Рива закатила глаза, положила один кусок пиццы на бумажную салфетку и понесла к камере временного содержания.
– Хорош прибедняться, – крикнул Станислав, и пояснил: – Между прочим, ему принесли обед из мэрии. Ему, а не мне. Где справедливость? – Вернувшаяся Рива снова закатила глаза. – А до этого приходила его сестра, тоже жрачки принесла, так что кто-кто, а он точно не голодный.
– Свари кофе, и приступим, – попросила я стажера.
– Ты задержала Рохэ, но не Олу? – задумчиво проговорил Андрей, как только девушка включила кофеварку. – Почему?
– Потому что она не обзывала меня полицейской сукой, – ответила я, беря кусок пиццы. – Считай это моей маленькой местью.
– А ты крайне интересная девушка, – проговорил Воронов, глядя мне в глаза.
– Надеюсь, это не претензия, а комплимент, – произнесла я, откусывая пиццу, бросила взгляд на Андрея и едва не подавилась. Ибо в его глазах появилось что-то, от чего у меня внутренности узлом свернулись, и начисто пропал аппетит. А он смотрел так, словно раздумывал прижать меня к стене прямо здесь или утащить в подсобку. И, кажется, склонялся к первому варианту. А может, я просто фантазирую, принимая желаемое за действительное.
Действительное? Я и в самом деле этого хочу? Хочу ощутить его руки на своей талии и даже больше?

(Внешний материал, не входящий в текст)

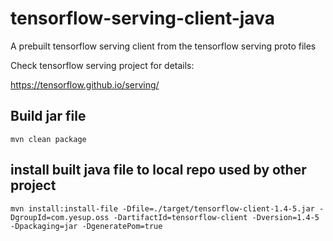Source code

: # tensorflow-serving-client-java

A prebuilt tensorflow serving client from the tensorflow serving proto files

Check tensorflow serving project for details: 

https://tensorflow.github.io/serving/

## Build jar file
```
mvn clean package
```

## install built java file to local repo used by other project
```
mvn install:install-file -Dfile=./target/tensorflow-client-1.4-5.jar -DgroupId=com.yesup.oss -DartifactId=tensorflow-client -Dversion=1.4-5 -Dpackaging=jar -DgeneratePom=true
```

– Хм, мы вроде хотели устроить обсуждение? – спросил Станислав, не удержавшись от легкой насмешки. – Или перенесём?
Хреновы мои дела, если даже окружающие легко считывают мои желания.
– Хотели, – подтвердила я, ставя тарелку обратно на стол. – Рассказывай, что узнал.
– Ну, во-первых, – Станислав вернулся к своему столу, – диагноз Софии Болотовой самый что ни на есть настоящий. Нервы начали подводить её после одна тысяча девятьсот девяносто девятого, во всяком случае, тогда зафиксировано первое обращение к врачу. Но серьезные проблемы с памятью начались в две тысячи десятом. Ей было всего тридцать четыре года. Печально, но случается. Через три года видимо стало хуже, и она покинула школу в две тысячи тринадцатом. С тех пор состоит на учёте, но прогнозы неблагоприятные. Такое не подделаешь. Сиделка Арите подтверждает алиби Софии. В то время, как её муж задыхался на крыше фабрики, они были в студии, Болотова что-то там рисовала, если хотите, можем взглянуть.
– Обязательно взглянем, – кивнула я. – Есть ли в состоянии Софии Болотовой что-то настораживающее?
– В смысле? – не понял Станислав.
– Что выделяющееся, что-то выпадающее из общей картины? Известно ли причина болезни?